# Goal of the exercise:
Treat the line containing "1. 최초 한번만 설정함" as the first line of the answer and the last line of the data as its final line, reproducing every line between exactly.

======== Material to process

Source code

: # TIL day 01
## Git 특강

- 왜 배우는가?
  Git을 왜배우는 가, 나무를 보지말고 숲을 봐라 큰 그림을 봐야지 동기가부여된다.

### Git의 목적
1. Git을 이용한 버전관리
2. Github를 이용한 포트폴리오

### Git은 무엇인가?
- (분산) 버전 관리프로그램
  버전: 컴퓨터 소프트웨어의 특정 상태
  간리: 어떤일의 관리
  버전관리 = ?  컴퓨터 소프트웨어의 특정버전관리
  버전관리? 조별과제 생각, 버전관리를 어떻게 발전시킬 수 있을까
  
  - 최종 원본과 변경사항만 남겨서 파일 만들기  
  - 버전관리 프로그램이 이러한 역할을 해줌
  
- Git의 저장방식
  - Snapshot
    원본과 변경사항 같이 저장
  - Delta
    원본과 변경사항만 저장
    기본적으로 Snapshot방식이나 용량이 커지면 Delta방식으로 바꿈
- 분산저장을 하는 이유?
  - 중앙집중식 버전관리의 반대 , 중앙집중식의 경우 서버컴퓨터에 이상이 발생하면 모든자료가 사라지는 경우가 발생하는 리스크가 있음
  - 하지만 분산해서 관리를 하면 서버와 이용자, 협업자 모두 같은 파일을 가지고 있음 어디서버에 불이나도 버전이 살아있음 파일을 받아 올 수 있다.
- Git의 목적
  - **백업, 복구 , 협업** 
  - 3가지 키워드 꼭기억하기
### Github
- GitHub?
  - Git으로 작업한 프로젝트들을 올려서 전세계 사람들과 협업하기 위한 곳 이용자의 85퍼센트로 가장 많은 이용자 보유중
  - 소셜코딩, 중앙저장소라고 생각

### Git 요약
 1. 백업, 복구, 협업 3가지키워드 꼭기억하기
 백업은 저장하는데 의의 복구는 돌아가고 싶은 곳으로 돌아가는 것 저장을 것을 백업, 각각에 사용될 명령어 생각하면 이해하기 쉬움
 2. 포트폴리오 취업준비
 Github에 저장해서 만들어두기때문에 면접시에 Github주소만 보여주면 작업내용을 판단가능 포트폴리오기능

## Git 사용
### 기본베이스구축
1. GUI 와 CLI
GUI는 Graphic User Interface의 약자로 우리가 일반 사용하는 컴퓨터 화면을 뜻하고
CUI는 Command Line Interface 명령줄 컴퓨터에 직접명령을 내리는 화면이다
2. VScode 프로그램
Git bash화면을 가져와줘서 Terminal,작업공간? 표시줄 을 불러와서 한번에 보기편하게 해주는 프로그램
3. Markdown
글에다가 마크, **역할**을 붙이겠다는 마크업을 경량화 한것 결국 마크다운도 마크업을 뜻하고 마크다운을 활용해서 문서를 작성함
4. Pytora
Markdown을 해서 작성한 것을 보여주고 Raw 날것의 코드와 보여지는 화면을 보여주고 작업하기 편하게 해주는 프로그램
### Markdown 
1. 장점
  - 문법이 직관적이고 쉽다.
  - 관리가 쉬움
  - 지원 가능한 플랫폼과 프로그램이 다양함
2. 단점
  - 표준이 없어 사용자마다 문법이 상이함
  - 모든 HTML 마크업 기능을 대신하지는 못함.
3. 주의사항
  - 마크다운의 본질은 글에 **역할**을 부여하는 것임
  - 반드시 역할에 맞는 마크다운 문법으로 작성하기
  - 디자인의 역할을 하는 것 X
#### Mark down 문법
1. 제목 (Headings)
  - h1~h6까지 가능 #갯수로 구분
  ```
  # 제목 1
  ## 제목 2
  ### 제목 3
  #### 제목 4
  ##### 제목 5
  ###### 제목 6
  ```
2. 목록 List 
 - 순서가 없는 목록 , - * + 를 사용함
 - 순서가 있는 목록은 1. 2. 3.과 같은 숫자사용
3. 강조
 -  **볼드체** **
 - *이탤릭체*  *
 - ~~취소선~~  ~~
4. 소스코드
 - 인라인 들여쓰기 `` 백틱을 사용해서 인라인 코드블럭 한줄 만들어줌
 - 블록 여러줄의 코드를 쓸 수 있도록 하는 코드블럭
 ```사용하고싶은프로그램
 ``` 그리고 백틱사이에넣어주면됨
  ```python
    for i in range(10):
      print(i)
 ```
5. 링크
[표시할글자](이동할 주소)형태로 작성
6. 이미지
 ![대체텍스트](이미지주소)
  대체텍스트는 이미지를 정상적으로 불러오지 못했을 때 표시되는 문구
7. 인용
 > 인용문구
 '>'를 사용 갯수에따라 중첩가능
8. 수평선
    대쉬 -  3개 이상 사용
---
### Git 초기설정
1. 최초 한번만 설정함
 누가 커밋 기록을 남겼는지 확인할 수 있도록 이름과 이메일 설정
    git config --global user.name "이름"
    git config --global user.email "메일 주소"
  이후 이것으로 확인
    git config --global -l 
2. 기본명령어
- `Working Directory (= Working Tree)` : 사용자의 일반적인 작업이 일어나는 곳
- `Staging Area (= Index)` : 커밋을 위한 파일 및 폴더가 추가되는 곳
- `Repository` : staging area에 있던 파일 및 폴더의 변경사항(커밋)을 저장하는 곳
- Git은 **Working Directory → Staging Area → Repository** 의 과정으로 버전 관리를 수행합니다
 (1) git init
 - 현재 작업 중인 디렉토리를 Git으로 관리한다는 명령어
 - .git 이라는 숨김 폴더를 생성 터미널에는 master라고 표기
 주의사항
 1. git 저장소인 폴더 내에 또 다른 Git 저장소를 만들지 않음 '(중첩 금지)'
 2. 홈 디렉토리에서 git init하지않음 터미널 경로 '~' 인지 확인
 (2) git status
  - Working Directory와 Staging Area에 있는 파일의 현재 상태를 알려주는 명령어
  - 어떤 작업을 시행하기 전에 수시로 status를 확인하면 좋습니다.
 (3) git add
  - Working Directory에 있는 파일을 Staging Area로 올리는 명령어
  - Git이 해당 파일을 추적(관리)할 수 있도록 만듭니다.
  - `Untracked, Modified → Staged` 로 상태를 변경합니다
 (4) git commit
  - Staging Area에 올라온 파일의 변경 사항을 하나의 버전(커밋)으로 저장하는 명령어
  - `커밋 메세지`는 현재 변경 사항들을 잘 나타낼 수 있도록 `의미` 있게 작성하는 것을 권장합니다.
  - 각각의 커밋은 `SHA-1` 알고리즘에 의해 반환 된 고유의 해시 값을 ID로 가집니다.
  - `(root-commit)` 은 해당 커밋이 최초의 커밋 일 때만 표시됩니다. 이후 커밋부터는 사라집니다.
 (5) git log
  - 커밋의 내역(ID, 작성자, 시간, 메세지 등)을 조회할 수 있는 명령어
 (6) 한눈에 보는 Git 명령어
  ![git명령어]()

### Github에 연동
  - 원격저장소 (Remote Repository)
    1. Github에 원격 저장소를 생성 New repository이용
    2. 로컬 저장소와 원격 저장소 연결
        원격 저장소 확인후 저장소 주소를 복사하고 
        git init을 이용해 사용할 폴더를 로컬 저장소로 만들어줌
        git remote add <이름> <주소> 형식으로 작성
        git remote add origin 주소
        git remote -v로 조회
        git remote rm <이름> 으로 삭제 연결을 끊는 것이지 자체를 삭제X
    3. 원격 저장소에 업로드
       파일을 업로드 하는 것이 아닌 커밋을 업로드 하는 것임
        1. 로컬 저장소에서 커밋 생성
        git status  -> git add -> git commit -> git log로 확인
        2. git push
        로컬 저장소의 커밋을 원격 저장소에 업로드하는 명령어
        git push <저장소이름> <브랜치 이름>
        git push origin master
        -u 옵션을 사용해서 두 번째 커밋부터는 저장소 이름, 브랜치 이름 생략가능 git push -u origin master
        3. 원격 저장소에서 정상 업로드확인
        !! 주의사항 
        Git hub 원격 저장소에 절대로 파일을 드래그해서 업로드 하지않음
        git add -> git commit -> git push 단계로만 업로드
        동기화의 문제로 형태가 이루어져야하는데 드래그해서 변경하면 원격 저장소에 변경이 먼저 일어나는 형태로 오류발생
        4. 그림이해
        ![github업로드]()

================

# Response below:
1. 최초 한번만 설정함
 누가 커밋 기록을 남겼는지 확인할 수 있도록 이름과 이메일 설정
    git config --global user.name "이름"
    git config --global user.email "메일 주소"
  이후 이것으로 확인
    git config --global -l 
2. 기본명령어
- `Working Directory (= Working Tree)` : 사용자의 일반적인 작업이 일어나는 곳
- `Staging Area (= Index)` : 커밋을 위한 파일 및 폴더가 추가되는 곳
- `Repository` : staging area에 있던 파일 및 폴더의 변경사항(커밋)을 저장하는 곳
- Git은 **Working Directory → Staging Area → Repository** 의 과정으로 버전 관리를 수행합니다
 (1) git init
 - 현재 작업 중인 디렉토리를 Git으로 관리한다는 명령어
 - .git 이라는 숨김 폴더를 생성 터미널에는 master라고 표기
 주의사항
 1. git 저장소인 폴더 내에 또 다른 Git 저장소를 만들지 않음 '(중첩 금지)'
 2. 홈 디렉토리에서 git init하지않음 터미널 경로 '~' 인지 확인
 (2) git status
  - Working Directory와 Staging Area에 있는 파일의 현재 상태를 알려주는 명령어
  - 어떤 작업을 시행하기 전에 수시로 status를 확인하면 좋습니다.
 (3) git add
  - Working Directory에 있는 파일을 Staging Area로 올리는 명령어
  - Git이 해당 파일을 추적(관리)할 수 있도록 만듭니다.
  - `Untracked, Modified → Staged` 로 상태를 변경합니다
 (4) git commit
  - Staging Area에 올라온 파일의 변경 사항을 하나의 버전(커밋)으로 저장하는 명령어
  - `커밋 메세지`는 현재 변경 사항들을 잘 나타낼 수 있도록 `의미` 있게 작성하는 것을 권장합니다.
  - 각각의 커밋은 `SHA-1` 알고리즘에 의해 반환 된 고유의 해시 값을 ID로 가집니다.
  - `(root-commit)` 은 해당 커밋이 최초의 커밋 일 때만 표시됩니다. 이후 커밋부터는 사라집니다.
 (5) git log
  - 커밋의 내역(ID, 작성자, 시간, 메세지 등)을 조회할 수 있는 명령어
 (6) 한눈에 보는 Git 명령어
  ![git명령어]()

### Github에 연동
  - 원격저장소 (Remote Repository)
    1. Github에 원격 저장소를 생성 New repository이용
    2. 로컬 저장소와 원격 저장소 연결
        원격 저장소 확인후 저장소 주소를 복사하고 
        git init을 이용해 사용할 폴더를 로컬 저장소로 만들어줌
        git remote add <이름> <주소> 형식으로 작성
        git remote add origin 주소
        git remote -v로 조회
        git remote rm <이름> 으로 삭제 연결을 끊는 것이지 자체를 삭제X
    3. 원격 저장소에 업로드
       파일을 업로드 하는 것이 아닌 커밋을 업로드 하는 것임
        1. 로컬 저장소에서 커밋 생성
        git status  -> git add -> git commit -> git log로 확인
        2. git push
        로컬 저장소의 커밋을 원격 저장소에 업로드하는 명령어
        git push <저장소이름> <브랜치 이름>
        git push origin master
        -u 옵션을 사용해서 두 번째 커밋부터는 저장소 이름, 브랜치 이름 생략가능 git push -u origin master
        3. 원격 저장소에서 정상 업로드확인
        !! 주의사항 
        Git hub 원격 저장소에 절대로 파일을 드래그해서 업로드 하지않음
        git add -> git commit -> git push 단계로만 업로드
        동기화의 문제로 형태가 이루어져야하는데 드래그해서 변경하면 원격 저장소에 변경이 먼저 일어나는 형태로 오류발생
        4. 그림이해
        ![github업로드]()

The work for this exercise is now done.